What to do: Any picture must be dropped, but each line of the data should be duplicated exactly.

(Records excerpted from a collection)
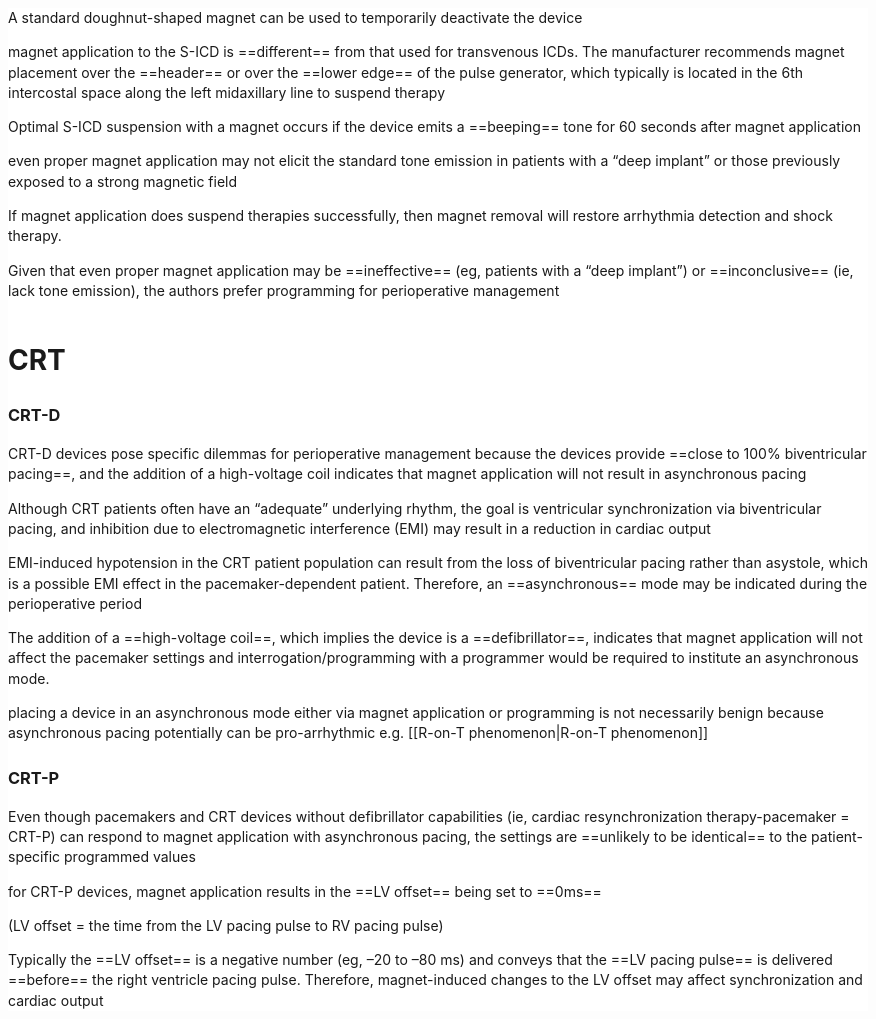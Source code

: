 A standard doughnut-shaped magnet can be used to temporarily deactivate the device

magnet application to the S-ICD is ==different== from that used for transvenous ICDs. The manufacturer recommends magnet placement over the ==header== or over the ==lower edge== of the pulse generator, which typically is located in the 6th intercostal space along the left midaxillary line to suspend therapy

Optimal S-ICD suspension with a magnet occurs if the device emits a ==beeping== tone for 60 seconds after magnet application

even proper magnet application may not elicit the standard tone emission in patients with a “deep implant” or those previously exposed to a strong magnetic field

If magnet application does suspend therapies successfully, then magnet removal will restore arrhythmia detection and shock therapy.

Given that even proper magnet application may be ==ineffective== (eg, patients with a “deep implant”) or ==inconclusive== (ie, lack tone emission), the authors prefer programming for perioperative management


# CRT
### CRT-D
CRT-D devices pose specific dilemmas for perioperative management because the devices provide ==close to 100% biventricular pacing==, and the addition of a high-voltage coil indicates that magnet application will not result in asynchronous pacing

Although CRT patients often have an “adequate” underlying rhythm, the goal is ventricular synchronization via biventricular pacing, and inhibition due to electromagnetic interference (EMI) may result in a reduction in cardiac output

EMI-induced hypotension in the CRT patient population can result from the loss of biventricular pacing rather than asystole, which is a possible EMI effect in the pacemaker-dependent patient. Therefore, an ==asynchronous== mode may be indicated during the perioperative period

The addition of a ==high-voltage coil==, which implies the device is a ==defibrillator==, indicates that magnet application will not affect the pacemaker settings and interrogation/programming with a programmer would be required to institute an asynchronous mode.

placing a device in an asynchronous mode either via magnet application or programming is not necessarily benign because asynchronous pacing potentially can be pro-arrhythmic
e.g. [[R-on-T phenomenon\|R-on-T phenomenon]]

### CRT-P
Even though pacemakers and CRT devices without defibrillator capabilities (ie, cardiac resynchronization therapy-pacemaker = CRT-P) can respond to magnet application with asynchronous pacing, the settings are ==unlikely to be identical== to the patient-specific programmed values

for CRT-P devices, magnet application results in the ==LV offset== being set to ==0ms==

(LV offset = the time from the LV pacing pulse to RV pacing pulse)

Typically the ==LV offset== is a negative number (eg, –20 to –80 ms) and conveys that the ==LV pacing pulse== is delivered ==before== the right ventricle pacing pulse. Therefore, magnet-induced changes to the LV offset may affect synchronization and cardiac output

Problem solution:
Source code

: A standard doughnut-shaped magnet can be used to temporarily deactivate the device

magnet application to the S-ICD is ==different== from that used for transvenous ICDs. The manufacturer recommends magnet placement over the ==header== or over the ==lower edge== of the pulse generator, which typically is located in the 6th intercostal space along the left midaxillary line to suspend therapy

Optimal S-ICD suspension with a magnet occurs if the device emits a ==beeping== tone for 60 seconds after magnet application

even proper magnet application may not elicit the standard tone emission in patients with a “deep implant” or those previously exposed to a strong magnetic field

If magnet application does suspend therapies successfully, then magnet removal will restore arrhythmia detection and shock therapy.

Given that even proper magnet application may be ==ineffective== (eg, patients with a “deep implant”) or ==inconclusive== (ie, lack tone emission), the authors prefer programming for perioperative management


# CRT
### CRT-D
CRT-D devices pose specific dilemmas for perioperative management because the devices provide ==close to 100% biventricular pacing==, and the addition of a high-voltage coil indicates that magnet application will not result in asynchronous pacing

Although CRT patients often have an “adequate” underlying rhythm, the goal is ventricular synchronization via biventricular pacing, and inhibition due to electromagnetic interference (EMI) may result in a reduction in cardiac output

EMI-induced hypotension in the CRT patient population can result from the loss of biventricular pacing rather than asystole, which is a possible EMI effect in the pacemaker-dependent patient. Therefore, an ==asynchronous== mode may be indicated during the perioperative period

The addition of a ==high-voltage coil==, which implies the device is a ==defibrillator==, indicates that magnet application will not affect the pacemaker settings and interrogation/programming with a programmer would be required to institute an asynchronous mode.

placing a device in an asynchronous mode either via magnet application or programming is not necessarily benign because asynchronous pacing potentially can be pro-arrhythmic
e.g. [[R-on-T phenomenon\|R-on-T phenomenon]]

### CRT-P
Even though pacemakers and CRT devices without defibrillator capabilities (ie, cardiac resynchronization therapy-pacemaker = CRT-P) can respond to magnet application with asynchronous pacing, the settings are ==unlikely to be identical== to the patient-specific programmed values

for CRT-P devices, magnet application results in the ==LV offset== being set to ==0ms==

(LV offset = the time from the LV pacing pulse to RV pacing pulse)

Typically the ==LV offset== is a negative number (eg, –20 to –80 ms) and conveys that the ==LV pacing pulse== is delivered ==before== the right ventricle pacing pulse. Therefore, magnet-induced changes to the LV offset may affect synchronization and cardiac output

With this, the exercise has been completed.